## What the exercise asks
From the entries below, reproduce exactly the line containing "5 | 11 | 37 |", the line containing "39 | 63 | 844 |", and every line in between, with nothing added.
── Source material
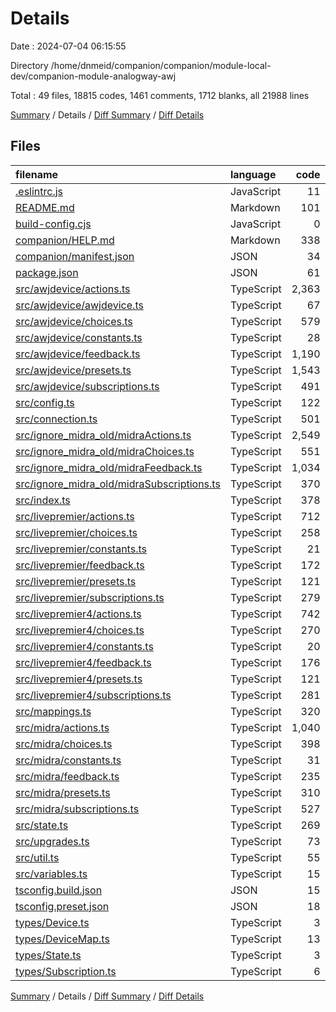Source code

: # Details

Date : 2024-07-04 06:15:55

Directory /home/dnmeid/companion/companion/module-local-dev/companion-module-analogway-awj

Total : 49 files,  18815 codes, 1461 comments, 1712 blanks, all 21988 lines

[Summary](results.md) / Details / [Diff Summary](diff.md) / [Diff Details](diff-details.md)

## Files
| filename | language | code | comment | blank | total |
| :--- | :--- | ---: | ---: | ---: | ---: |
| [.eslintrc.js](/.eslintrc.js) | JavaScript | 11 | 0 | 1 | 12 |
| [README.md](/README.md) | Markdown | 101 | 0 | 24 | 125 |
| [build-config.cjs](/build-config.cjs) | JavaScript | 0 | 9 | 2 | 11 |
| [companion/HELP.md](/companion/HELP.md) | Markdown | 338 | 0 | 154 | 492 |
| [companion/manifest.json](/companion/manifest.json) | JSON | 34 | 0 | 0 | 34 |
| [package.json](/package.json) | JSON | 61 | 0 | 1 | 62 |
| [src/awjdevice/actions.ts](/src/awjdevice/actions.ts) | TypeScript | 2,363 | 128 | 167 | 2,658 |
| [src/awjdevice/awjdevice.ts](/src/awjdevice/awjdevice.ts) | TypeScript | 67 | 49 | 23 | 139 |
| [src/awjdevice/choices.ts](/src/awjdevice/choices.ts) | TypeScript | 579 | 95 | 78 | 752 |
| [src/awjdevice/constants.ts](/src/awjdevice/constants.ts) | TypeScript | 28 | 5 | 16 | 49 |
| [src/awjdevice/feedback.ts](/src/awjdevice/feedback.ts) | TypeScript | 1,190 | 39 | 84 | 1,313 |
| [src/awjdevice/presets.ts](/src/awjdevice/presets.ts) | TypeScript | 1,543 | 45 | 99 | 1,687 |
| [src/awjdevice/subscriptions.ts](/src/awjdevice/subscriptions.ts) | TypeScript | 491 | 105 | 56 | 652 |
| [src/config.ts](/src/config.ts) | TypeScript | 122 | 0 | 3 | 125 |
| [src/connection.ts](/src/connection.ts) | TypeScript | 501 | 107 | 48 | 656 |
| [src/ignore_midra_old/midraActions.ts](/src/ignore_midra_old/midraActions.ts) | TypeScript | 2,549 | 124 | 118 | 2,791 |
| [src/ignore_midra_old/midraChoices.ts](/src/ignore_midra_old/midraChoices.ts) | TypeScript | 551 | 19 | 71 | 641 |
| [src/ignore_midra_old/midraFeedback.ts](/src/ignore_midra_old/midraFeedback.ts) | TypeScript | 1,034 | 43 | 42 | 1,119 |
| [src/ignore_midra_old/midraSubscriptions.ts](/src/ignore_midra_old/midraSubscriptions.ts) | TypeScript | 370 | 0 | 7 | 377 |
| [src/index.ts](/src/index.ts) | TypeScript | 378 | 100 | 49 | 527 |
| [src/livepremier/actions.ts](/src/livepremier/actions.ts) | TypeScript | 712 | 39 | 63 | 814 |
| [src/livepremier/choices.ts](/src/livepremier/choices.ts) | TypeScript | 258 | 30 | 33 | 321 |
| [src/livepremier/constants.ts](/src/livepremier/constants.ts) | TypeScript | 21 | 5 | 11 | 37 |
| [src/livepremier/feedback.ts](/src/livepremier/feedback.ts) | TypeScript | 172 | 14 | 21 | 207 |
| [src/livepremier/presets.ts](/src/livepremier/presets.ts) | TypeScript | 121 | 9 | 11 | 141 |
| [src/livepremier/subscriptions.ts](/src/livepremier/subscriptions.ts) | TypeScript | 279 | 27 | 17 | 323 |
| [src/livepremier4/actions.ts](/src/livepremier4/actions.ts) | TypeScript | 742 | 39 | 63 | 844 |
| [src/livepremier4/choices.ts](/src/livepremier4/choices.ts) | TypeScript | 270 | 33 | 34 | 337 |
| [src/livepremier4/constants.ts](/src/livepremier4/constants.ts) | TypeScript | 20 | 5 | 11 | 36 |
| [src/livepremier4/feedback.ts](/src/livepremier4/feedback.ts) | TypeScript | 176 | 14 | 20 | 210 |
| [src/livepremier4/presets.ts](/src/livepremier4/presets.ts) | TypeScript | 121 | 9 | 11 | 141 |
| [src/livepremier4/subscriptions.ts](/src/livepremier4/subscriptions.ts) | TypeScript | 281 | 27 | 17 | 325 |
| [src/mappings.ts](/src/mappings.ts) | TypeScript | 320 | 77 | 13 | 410 |
| [src/midra/actions.ts](/src/midra/actions.ts) | TypeScript | 1,040 | 71 | 115 | 1,226 |
| [src/midra/choices.ts](/src/midra/choices.ts) | TypeScript | 398 | 53 | 52 | 503 |
| [src/midra/constants.ts](/src/midra/constants.ts) | TypeScript | 31 | 5 | 15 | 51 |
| [src/midra/feedback.ts](/src/midra/feedback.ts) | TypeScript | 235 | 18 | 32 | 285 |
| [src/midra/presets.ts](/src/midra/presets.ts) | TypeScript | 310 | 12 | 20 | 342 |
| [src/midra/subscriptions.ts](/src/midra/subscriptions.ts) | TypeScript | 527 | 31 | 47 | 605 |
| [src/state.ts](/src/state.ts) | TypeScript | 269 | 51 | 21 | 341 |
| [src/upgrades.ts](/src/upgrades.ts) | TypeScript | 73 | 8 | 16 | 97 |
| [src/util.ts](/src/util.ts) | TypeScript | 55 | 0 | 13 | 68 |
| [src/variables.ts](/src/variables.ts) | TypeScript | 15 | 6 | 4 | 25 |
| [tsconfig.build.json](/tsconfig.build.json) | JSON | 15 | 0 | 1 | 16 |
| [tsconfig.preset.json](/tsconfig.preset.json) | JSON | 18 | 0 | 1 | 19 |
| [types/Device.ts](/types/Device.ts) | TypeScript | 3 | 1 | 1 | 5 |
| [types/DeviceMap.ts](/types/DeviceMap.ts) | TypeScript | 13 | 0 | 3 | 16 |
| [types/State.ts](/types/State.ts) | TypeScript | 3 | 0 | 1 | 4 |
| [types/Subscription.ts](/types/Subscription.ts) | TypeScript | 6 | 9 | 2 | 17 |

[Summary](results.md) / Details / [Diff Summary](diff.md) / [Diff Details](diff-details.md)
────
## Reply to the exercise
| [src/livepremier/constants.ts](/src/livepremier/constants.ts) | TypeScript | 21 | 5 | 11 | 37 |
| [src/livepremier/feedback.ts](/src/livepremier/feedback.ts) | TypeScript | 172 | 14 | 21 | 207 |
| [src/livepremier/presets.ts](/src/livepremier/presets.ts) | TypeScript | 121 | 9 | 11 | 141 |
| [src/livepremier/subscriptions.ts](/src/livepremier/subscriptions.ts) | TypeScript | 279 | 27 | 17 | 323 |
| [src/livepremier4/actions.ts](/src/livepremier4/actions.ts) | TypeScript | 742 | 39 | 63 | 844 |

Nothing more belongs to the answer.